Sembra che l’azione di Papa Francesco, tra i molti segni e presagi di rinnovamento della Chiesa che sono seguiti alla sua elezione, stia avendo tangibili ripercussioni anche per quanto concerne il riconoscimento dei profili di santità. Diverse cause di beatificazione e canonizzazione, che ristagnavano anche da molto tempo presso gli uffici della Congregazione dei Santi, negli ultimi mesi hanno visto riattivarsi i loro iter, e si può legittimamente parlare di una nuova stagione di promozione dei modelli di vita cristiana da parte della Chiesa, che ci sta riportando rapidamente al clima delle tante proclamazioni avvenute sotto il ministero petrino di Giovanni Paolo II, non a caso lui stesso in prima linea nell’ascesa agli altari.

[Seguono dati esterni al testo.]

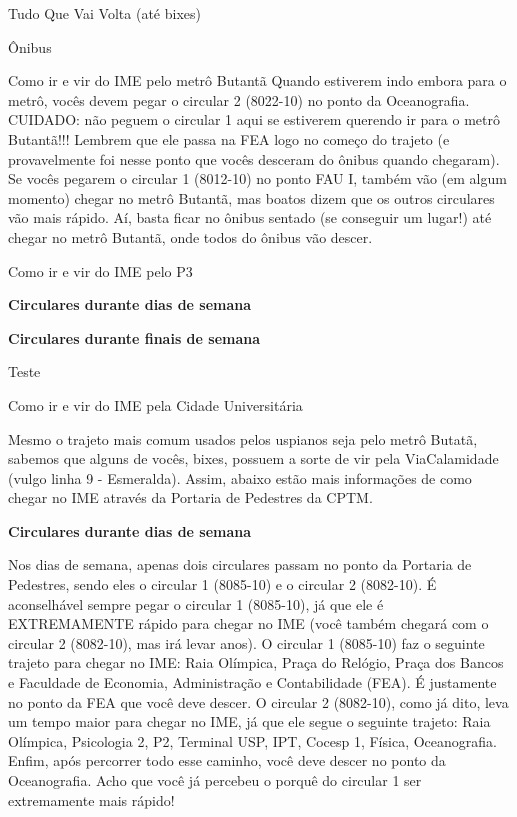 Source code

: \begin{secao}{Tudo Que Vai Volta (até bixes)}
\begin{subsecao}{Ônibus}
\begin{subsubsecao}{Como ir e vir do IME pelo metrô Butantã}
Quando estiverem indo embora para o metrô, vocês devem pegar o circular 2
(8022-10) no ponto da Oceanografia. CUIDADO: não peguem o circular 1 aqui
se estiverem querendo ir para o metrô Butantã!!! Lembrem que ele passa na
FEA logo no começo do trajeto (e provavelmente foi nesse ponto que vocês
desceram do ônibus quando chegaram). Se vocês pegarem o circular 1 (8012-10)
no ponto FAU I, também vão (em algum momento) chegar no metrô Butantã, mas
boatos dizem que os outros circulares vão mais rápido. Aí, basta ficar no
ônibus sentado (se conseguir um lugar!) até chegar no metrô Butantã, onde 
todos do ônibus vão descer.

\end{subsubsecao}

\begin{subsubsecao}{Como ir e vir do IME pelo P3}

{\bf Circulares durante dias de semana}

{\bf Circulares durante finais de semana}

Teste

\end{subsubsecao}

\begin{subsubsecao}{Como ir e vir do IME pela Cidade Universitária}

Mesmo o trajeto mais comum usados pelos uspianos seja pelo metrô Butatã, sabemos 
que alguns de vocês, bixes, possuem a sorte de vir pela ViaCalamidade 
(vulgo linha 9 - Esmeralda). 
Assim, abaixo estão mais informações de como chegar no IME através da Portaria de 
Pedestres da CPTM.

{\bf Circulares durante dias de semana}

Nos dias de semana, apenas dois circulares passam no ponto da Portaria de Pedestres,
sendo eles o circular 1 (8085-10) e o circular 2 (8082-10). É aconselhável sempre 
pegar o circular 1 (8085-10), já que ele é EXTREMAMENTE rápido para chegar no IME 
(você também chegará com o circular 2 (8082-10), mas irá levar anos).
O circular 1 (8085-10) faz o seguinte trajeto para chegar no IME: Raia Olímpica, 
Praça do Relógio, Praça dos Bancos e Faculdade de Economia, Administração e Contabilidade
(FEA). É justamente no ponto da FEA que você deve descer.
O circular 2 (8082-10), como já dito, leva um tempo maior para chegar no IME, já
que ele segue o seguinte trajeto: Raia Olímpica, Psicologia 2, P2, Terminal USP, IPT,
Cocesp 1, Física, Oceanografia. Enfim, após percorrer todo esse caminho, você deve 
descer no ponto da Oceanografia. Acho que você já percebeu o porquê do circular 1
ser extremamente mais rápido!


\end{subsubsecao}
\end{subsecao}
\end{secao}
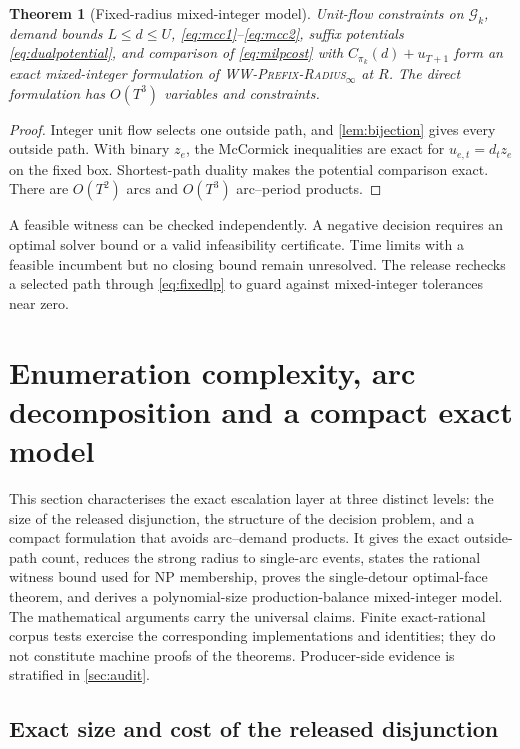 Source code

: \documentclass[11pt]{article}
\newtheorem{theorem}{Theorem}[section]
\theoremstyle{definition}
\newcommand{\cG}{\mathcal{G}}
\newcommand{\WWR}{\textsc{WW-Prefix-Radius}\ensuremath{_{\infty}}}
\begin{document}
\begin{theorem}[Fixed-radius mixed-integer model]\label{thm:milp}
Unit-flow constraints on $\cG_k$, demand bounds $L\le d\le U$, \eqref{eq:mcc1}--\eqref{eq:mcc2}, suffix potentials \eqref{eq:dualpotential}, and comparison of \eqref{eq:milpcost} with $C_{\pi_k}(d)+u_{T+1}$ form an exact mixed-integer formulation of \WWR{} at $R$. The direct formulation has $O(T^3)$ variables and constraints.
\end{theorem}

\begin{proof}
Integer unit flow selects one outside path, and \cref{lem:bijection} gives every outside path. With binary $z_e$, the McCormick inequalities are exact for $u_{e,t}=d_tz_e$ on the fixed box. Shortest-path duality makes the potential comparison exact. There are $O(T^2)$ arcs and $O(T^3)$ arc--period products.
\end{proof}

A feasible witness can be checked independently. A negative decision requires an optimal solver bound or a valid infeasibility certificate. Time limits with a feasible incumbent but no closing bound remain unresolved. The release rechecks a selected path through \eqref{eq:fixedlp} to guard against mixed-integer tolerances near zero.

\section{Enumeration complexity, arc decomposition and a compact exact model}\label{sec:addendum}

This section characterises the exact escalation layer at three distinct
levels: the size of the released disjunction, the structure of the decision
problem, and a compact formulation that avoids arc--demand products. It gives
the exact outside-path count, reduces the strong radius to single-arc events,
states the rational witness bound used for NP membership, proves the
single-detour optimal-face theorem, and derives a polynomial-size
production-balance mixed-integer model. The mathematical arguments carry the
universal claims. Finite exact-rational corpus tests exercise the corresponding
implementations and identities; they do not constitute machine proofs of the
theorems. Producer-side evidence is stratified in \cref{sec:audit}.

\subsection{Exact size and cost of the released disjunction}\label{sec:enumsize}
\end{document}
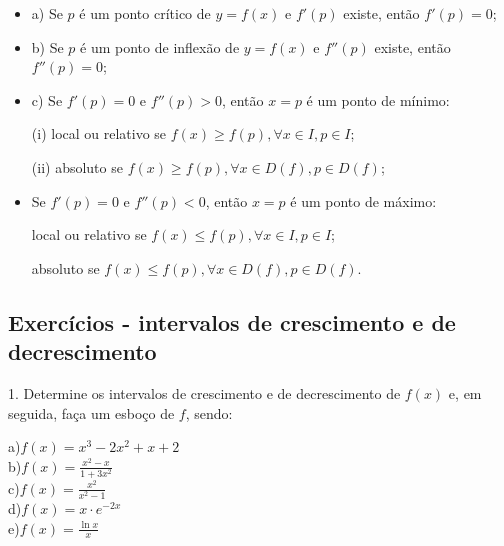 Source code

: \documentclass{article}
\begin{document}
{\begin{newpage}
\begin{itemize}
\item a) Se $p$ é um ponto crítico de $y=f(x)$ e $f'(p)$ existe, então $f'(p)=0$;
\item b) Se $p$ é um ponto de inflexão de $y=f(x)$ e $f''(p)$ existe, então $f''(p)=0$;
\item c) Se $f'(p) = 0$ e $f''(p)>0$, então $x=p$ é um ponto de mínimo:
\par
\hspace{12pt} (i) local ou relativo se $f(x)\geq f(p), \forall x\in I, p\in I$;
\par
\hspace{12pt} (ii) absoluto se $f(x)\geq f(p), \forall x\in D(f), p\in D(f)$;
\item Se $f'(p)=0$ e $f''(p)<0$, então $x=p$ é um ponto de máximo:
\par
\hspace{12pt} local ou relativo se $f(x)\leq f(p), \forall x\in I, p\in I$;
\par
\hspace{12pt} absoluto se $f(x)\leq f(p), \forall x\in D(f), p\in D(f)$.
\end{itemize}
\par
\vspace{0.3cm}
\subsection{Exercícios - intervalos de crescimento e de decrescimento}
\vspace{0.3cm}
\begin{flushleft}
1. Determine os intervalos de crescimento e de decrescimento de $f(x)$ e, em seguida, faça um esboço de $f$, sendo:
\end{flushleft}
\par
\begin{multicols}{2}
\hspace{-15pt}a)$f(x) = x^3 - 2x^2 + x + 2$\\
b)$f(x)=\displaystyle{\frac{x^2 - x}{1 + 3x^2}}$\\
c)$f(x)=\displaystyle{\frac{x^2}{x^2 - 1}}$\\
d)$f(x)=x\cdot e^{-2x}$\\
e)$f(x)=\displaystyle{\frac{\ln{x}}{x}}$\\
\end{multicols}
\par
\vspace{0.3cm}

\end{newpage}}
\end{document}
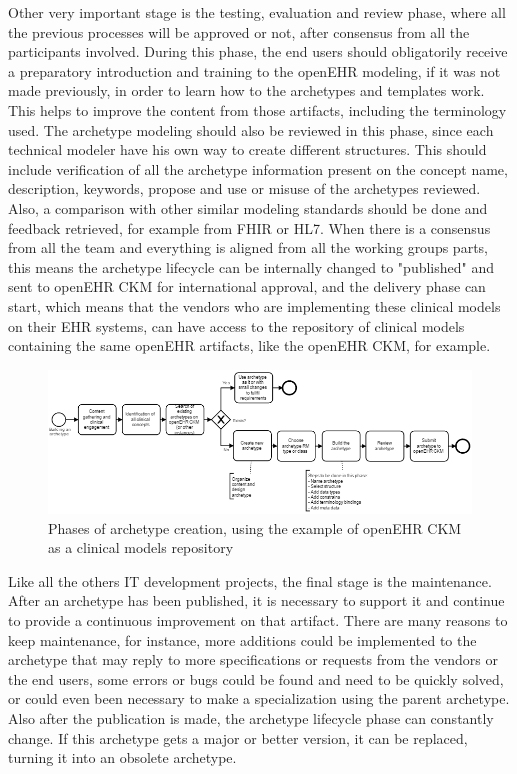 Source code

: \documentclass[mim_thesis.tex]{subfiles}
\begin{document}
Other very important stage is the testing, evaluation and review phase, where all the previous processes will be approved or not, after consensus from all the participants involved. During this phase, the end users should obligatorily receive a preparatory introduction and training to the openEHR modeling, if it was not made previously, in order to learn how to the archetypes and templates work. This helps to improve the content from those artifacts, including the terminology used. The archetype modeling should also be reviewed in this phase, since each technical modeler have his own way to create different structures. This should include verification of all the archetype information present on the concept name, description, keywords, propose and use or misuse of the archetypes reviewed. Also, a comparison with other similar modeling standards should be done and feedback retrieved, for example from FHIR or HL7. When there is a consensus from all the team and everything is aligned from all the working groups parts, this means the archetype lifecycle can be internally changed to "published" and sent to openEHR CKM for international approval, and the delivery phase can start, which means that the vendors who are implementing these clinical models on their EHR systems, can have access to the repository of clinical models containing the same openEHR artifacts, like the openEHR CKM, for example. \\

\begin{figure}[H]
	\centering
    \includegraphics[width=1.15\textwidth]{img/archetype_build_process.PNG}
	\caption{Phases of archetype creation, using the example of openEHR CKM as a clinical models repository}
	\label{fig:LC_ARCH}
\end{figure}



\newpage

Like all the others IT development projects, the final stage is the maintenance. After an archetype has been published, it is necessary to support it and continue to provide a continuous improvement on that artifact. There are many reasons to keep maintenance, for instance, more additions could be implemented to the archetype that may reply to more specifications or requests from the vendors or the end users, some errors or bugs could be found and need to be quickly solved, or could even been necessary to make a specialization using the parent archetype. Also after the publication is made, the archetype lifecycle phase can constantly change. If this archetype gets a major or better version, it can be replaced, turning it into an obsolete archetype. \\
\end{document}
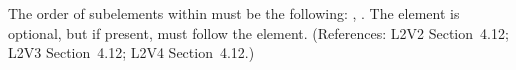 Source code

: The order of subelements within \Constraint must be the following:
, .  The  element is optional,
but if present, must follow the  element.  (References: L2V2
Section~4.12; L2V3 Section~4.12; L2V4 Section~4.12.)
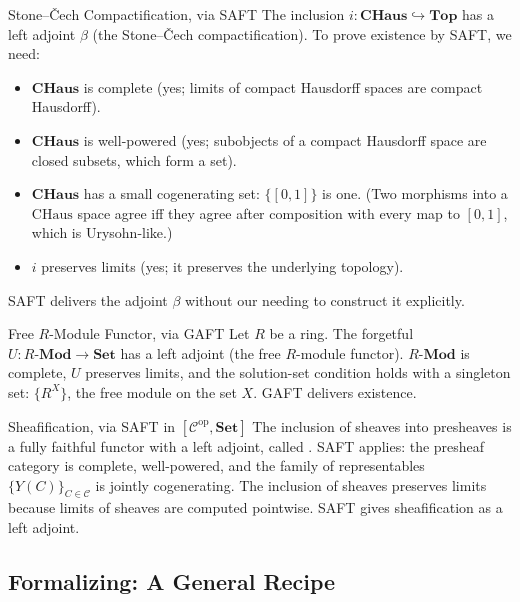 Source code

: \begin{example}{Stone--\v{C}ech Compactification, via SAFT}
The inclusion $i : \mathbf{CHaus} \hookrightarrow \mathbf{Top}$ has a
left adjoint $\beta$ (the Stone--\v{C}ech compactification). To prove
existence by SAFT, we need:
\begin{itemize}
  \item $\mathbf{CHaus}$ is complete (yes; limits of compact Hausdorff
        spaces are compact Hausdorff).
  \item $\mathbf{CHaus}$ is well-powered (yes; subobjects of a compact
        Hausdorff space are closed subsets, which form a set).
  \item $\mathbf{CHaus}$ has a small cogenerating set: $\{[0, 1]\}$ is
        one. (Two morphisms into a $\mathrm{CHaus}$ space agree iff
        they agree after composition with every map to $[0, 1]$, which
        is Urysohn-like.)
  \item $i$ preserves limits (yes; it preserves the underlying topology).
\end{itemize}
SAFT delivers the adjoint $\beta$ without our needing to construct it
explicitly.
\end{example}

\begin{example}{Free $R$-Module Functor, via GAFT}
Let $R$ be a ring. The forgetful $U : R\text{-}\mathbf{Mod} \to \mathbf{Set}$
has a left adjoint (the free $R$-module functor). $R\text{-}\mathbf{Mod}$
is complete, $U$ preserves limits, and the solution-set condition holds
with a singleton set: $\{R^X\}$, the free module on the set $X$. GAFT
delivers existence.
\end{example}

\begin{example}{Sheafification, via SAFT in $[\mathcal{C}^{\mathrm{op}}, \mathbf{Set}]$}
The inclusion of sheaves into presheaves is a fully faithful functor with
a left adjoint, called . SAFT applies: the presheaf
category is complete, well-powered, and the family of representables
$\{Y(C)\}_{C \in \mathcal{C}}$ is jointly cogenerating. The inclusion of
sheaves preserves limits because limits of sheaves are computed
pointwise. SAFT gives sheafification as a left adjoint.
\end{example}

\subsection{Formalizing: A General Recipe}

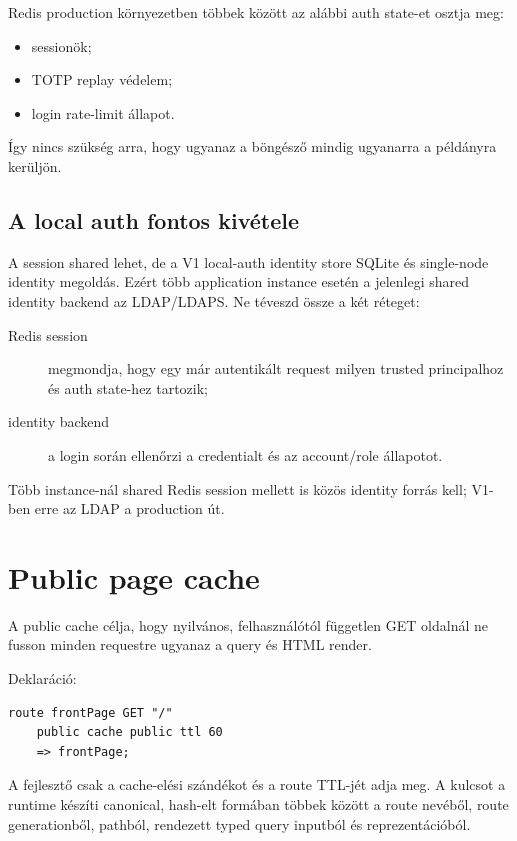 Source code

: Redis production környezetben többek között az alábbi auth state-et osztja meg:

\begin{itemize}
  \item sessionök;
  \item TOTP replay védelem;
  \item login rate-limit állapot.
\end{itemize}

Így nincs szükség arra, hogy ugyanaz a böngésző mindig ugyanarra a példányra kerüljön.

\subsection*{A local auth fontos kivétele}

A session shared lehet, de a V1 local-auth identity store SQLite és single-node identity megoldás. Ezért több application instance esetén a jelenlegi shared identity backend az LDAP/LDAPS. Ne téveszd össze a két réteget:

\begin{description}
  \item[Redis session] megmondja, hogy egy már autentikált request milyen trusted principalhoz és auth state-hez tartozik;
  \item[identity backend] a login során ellenőrzi a credentialt és az account/role állapotot.
\end{description}

Több instance-nál shared Redis session mellett is közös identity forrás kell; V1-ben erre az LDAP a production út.

\section{Public page cache}

A public cache célja, hogy nyilvános, felhasználótól független GET oldalnál ne fusson minden requestre ugyanaz a query és HTML render.

Deklaráció:

\begin{lstlisting}[language=RWLang]
route frontPage GET "/"
    public cache public ttl 60
    => frontPage;
\end{lstlisting}

A fejlesztő csak a cache-elési szándékot és a route TTL-jét adja meg. A kulcsot a runtime készíti canonical, hash-elt formában többek között a route nevéből, route generationből, pathból, rendezett typed query inputból és reprezentációból.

Tra le figure del Novecento interessate da questa ripresa che hanno indubbiamente inciso e pure prodotto correnti di pensiero, almeno in Italia, vi è quella di Giuseppe Lazzati, noto soprattutto per la sua attività di rettore dell’Università Cattolica del Sacro Cuore, le cui virtù eroiche sono state riconosciute appena ieri. Dopo una gioventù trascorsa ad animare il movimento cattolico degli anni Trenta e Quaranta, la scelta del ’31 di consacrazione secolare, gli anni della ricostruzione passati al fianco di figure quali Giuseppe Dossetti e Giorgio la Pira ed una breve ma intensa esperienza parlamentare nella prima legislatura, a Lazzati era toccato un rientro nella sua Milano denso di impegni diaconali come la direzione de L’Italia e l’assidua assistenza del laicato, sotto la spinta convinta dell’arcivescovo Montini.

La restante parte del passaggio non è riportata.